Manifestations à Neuchâtel, en Argovie, à Genève: le monde syndical a montré son mécontentement cet automne. En Suisse, mais aussi ailleurs de part le monde, les enseignants craignent que la qualité de l’école souffre durablement en raison des coupes budgétaires. Ces rassemblements, réactions à ces coupes, ne se sont que la partie visible de l’iceberg qui menace l’école publique. 

Les services publics, et en particulier l’enseignement et l’éducation, sont clairement menacés par les différents accords commerciaux.
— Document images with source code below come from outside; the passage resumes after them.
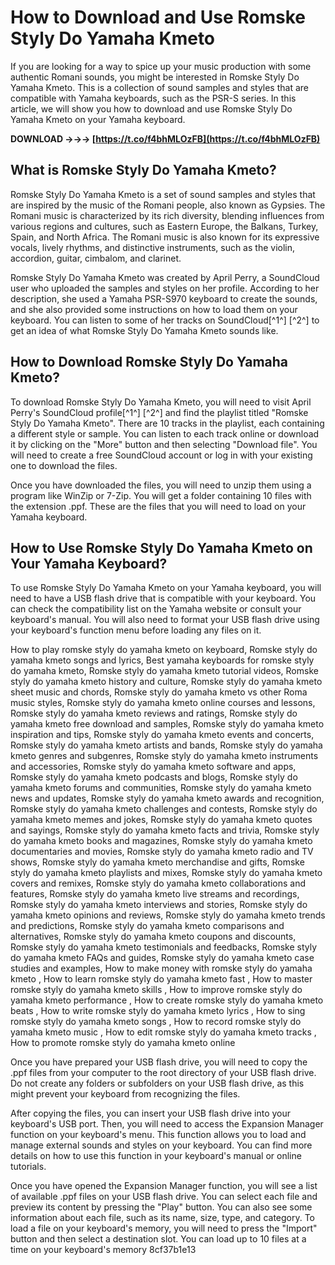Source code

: # How to Download and Use Romske Styly Do Yamaha Kmeto
 
If you are looking for a way to spice up your music production with some authentic Romani sounds, you might be interested in Romske Styly Do Yamaha Kmeto. This is a collection of sound samples and styles that are compatible with Yamaha keyboards, such as the PSR-S series. In this article, we will show you how to download and use Romske Styly Do Yamaha Kmeto on your Yamaha keyboard.
 
**DOWNLOAD →→→ [https://t.co/f4bhMLOzFB](https://t.co/f4bhMLOzFB)**


 
## What is Romske Styly Do Yamaha Kmeto?
 
Romske Styly Do Yamaha Kmeto is a set of sound samples and styles that are inspired by the music of the Romani people, also known as Gypsies. The Romani music is characterized by its rich diversity, blending influences from various regions and cultures, such as Eastern Europe, the Balkans, Turkey, Spain, and North Africa. The Romani music is also known for its expressive vocals, lively rhythms, and distinctive instruments, such as the violin, accordion, guitar, cimbalom, and clarinet.
 
Romske Styly Do Yamaha Kmeto was created by April Perry, a SoundCloud user who uploaded the samples and styles on her profile. According to her description, she used a Yamaha PSR-S970 keyboard to create the sounds, and she also provided some instructions on how to load them on your keyboard. You can listen to some of her tracks on SoundCloud[^1^] [^2^] to get an idea of what Romske Styly Do Yamaha Kmeto sounds like.
 
## How to Download Romske Styly Do Yamaha Kmeto?
 
To download Romske Styly Do Yamaha Kmeto, you will need to visit April Perry's SoundCloud profile[^1^] [^2^] and find the playlist titled "Romske Styly Do Yamaha Kmeto". There are 10 tracks in the playlist, each containing a different style or sample. You can listen to each track online or download it by clicking on the "More" button and then selecting "Download file". You will need to create a free SoundCloud account or log in with your existing one to download the files.
 
Once you have downloaded the files, you will need to unzip them using a program like WinZip or 7-Zip. You will get a folder containing 10 files with the extension .ppf. These are the files that you will need to load on your Yamaha keyboard.
 
## How to Use Romske Styly Do Yamaha Kmeto on Your Yamaha Keyboard?
 
To use Romske Styly Do Yamaha Kmeto on your Yamaha keyboard, you will need to have a USB flash drive that is compatible with your keyboard. You can check the compatibility list on the Yamaha website or consult your keyboard's manual. You will also need to format your USB flash drive using your keyboard's function menu before loading any files on it.
 
How to play romske styly do yamaha kmeto on keyboard,  Romske styly do yamaha kmeto songs and lyrics,  Best yamaha keyboards for romske styly do yamaha kmeto,  Romske styly do yamaha kmeto tutorial videos,  Romske styly do yamaha kmeto history and culture,  Romske styly do yamaha kmeto sheet music and chords,  Romske styly do yamaha kmeto vs other Roma music styles,  Romske styly do yamaha kmeto online courses and lessons,  Romske styly do yamaha kmeto reviews and ratings,  Romske styly do yamaha kmeto free download and samples,  Romske styly do yamaha kmeto inspiration and tips,  Romske styly do yamaha kmeto events and concerts,  Romske styly do yamaha kmeto artists and bands,  Romske styly do yamaha kmeto genres and subgenres,  Romske styly do yamaha kmeto instruments and accessories,  Romske styly do yamaha kmeto software and apps,  Romske styly do yamaha kmeto podcasts and blogs,  Romske styly do yamaha kmeto forums and communities,  Romske styly do yamaha kmeto news and updates,  Romske styly do yamaha kmeto awards and recognition,  Romske styly do yamaha kmeto challenges and contests,  Romske styly do yamaha kmeto memes and jokes,  Romske styly do yamaha kmeto quotes and sayings,  Romske styly do yamaha kmeto facts and trivia,  Romske styly do yamaha kmeto books and magazines,  Romske styly do yamaha kmeto documentaries and movies,  Romske styly do yamaha kmeto radio and TV shows,  Romske styly do yamaha kmeto merchandise and gifts,  Romske styly do yamaha kmeto playlists and mixes,  Romske styly do yamaha kmeto covers and remixes,  Romske styly do yamaha kmeto collaborations and features,  Romske styly do yamaha kmeto live streams and recordings,  Romske styly do yamaha kmeto interviews and stories,  Romske styly do yamaha kmeto opinions and reviews,  Romske styly do yamaha kmeto trends and predictions,  Romske styly do yamaha kmeto comparisons and alternatives,  Romske styly do yamaha kmeto coupons and discounts,  Romske styly do yamaha kmeto testimonials and feedbacks,  Romske styly do yamaha kmeto FAQs and guides,  Romske styly do yamaha kmeto case studies and examples,  How to make money with romske styly do yamaha kmeto ,  How to learn romske styly do yamaha kmeto fast ,  How to master romske styly do yamaha kmeto skills ,  How to improve romske styly do yamaha kmeto performance ,  How to create romske styly do yamaha kmeto beats ,  How to write romske styly do yamaha kmeto lyrics ,  How to sing romske styly do yamaha kmeto songs ,  How to record romske styly do yamaha kmeto music ,  How to edit romske styly do yamaha kmeto tracks ,  How to promote romske styly do yamaha kmeto online
 
Once you have prepared your USB flash drive, you will need to copy the .ppf files from your computer to the root directory of your USB flash drive. Do not create any folders or subfolders on your USB flash drive, as this might prevent your keyboard from recognizing the files.
 
After copying the files, you can insert your USB flash drive into your keyboard's USB port. Then, you will need to access the Expansion Manager function on your keyboard's menu. This function allows you to load and manage external sounds and styles on your keyboard. You can find more details on how to use this function in your keyboard's manual or online tutorials.
 
Once you have opened the Expansion Manager function, you will see a list of available .ppf files on your USB flash drive. You can select each file and preview its content by pressing the "Play" button. You can also see some information about each file, such as its name, size, type, and category. To load a file on your keyboard's memory, you will need to press the "Import" button and then select a destination slot. You can load up to 10 files at a time on your keyboard's memory
 8cf37b1e13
Si le résultat des élections américaines peut être quelque peu préoccupant, la signature du CETA – Accord économique et commercial global entre le Canada et l’Union européenne (UE) sur les services publics – est un risque important d’une pression accrue vers la privatisation et la commercialisation de l’éducation. Il ouvre ainsi effectivement la porte à des fournisseurs étrangers de services éducatifs recherchant un profit et il octroie également aux investisseurs privés de nouveaux droits qui dépassent tous les accords commerciaux existants. Le système éducatif suisse, à travers les accords bilatéraux avec l’UE et l’accord de libreéchange entre le Canada et l’AELE depuis 2009, se retrouve donc en première ligne, d’autant plus que la Suisse souhaite revoir cet accord de 2009 en y incluant aussi les services.

À cela s’ajoute la troisième réforme de l’imposition des entreprises (RIE III) qui représente la baisse d’impôt la plus importante de tous les temps. Là aussi, les menaces sur le financement de l’école publique sont bien présentes. Je souhaite donc, en cette période de bonnes résolutions, que la solidarité syndicale - en soutenant le référendum contre la RIE III et nos collègues qui descendent dans les rues - fasse fondre cet iceberg et vous présente mes meilleurs voeux pour 2017.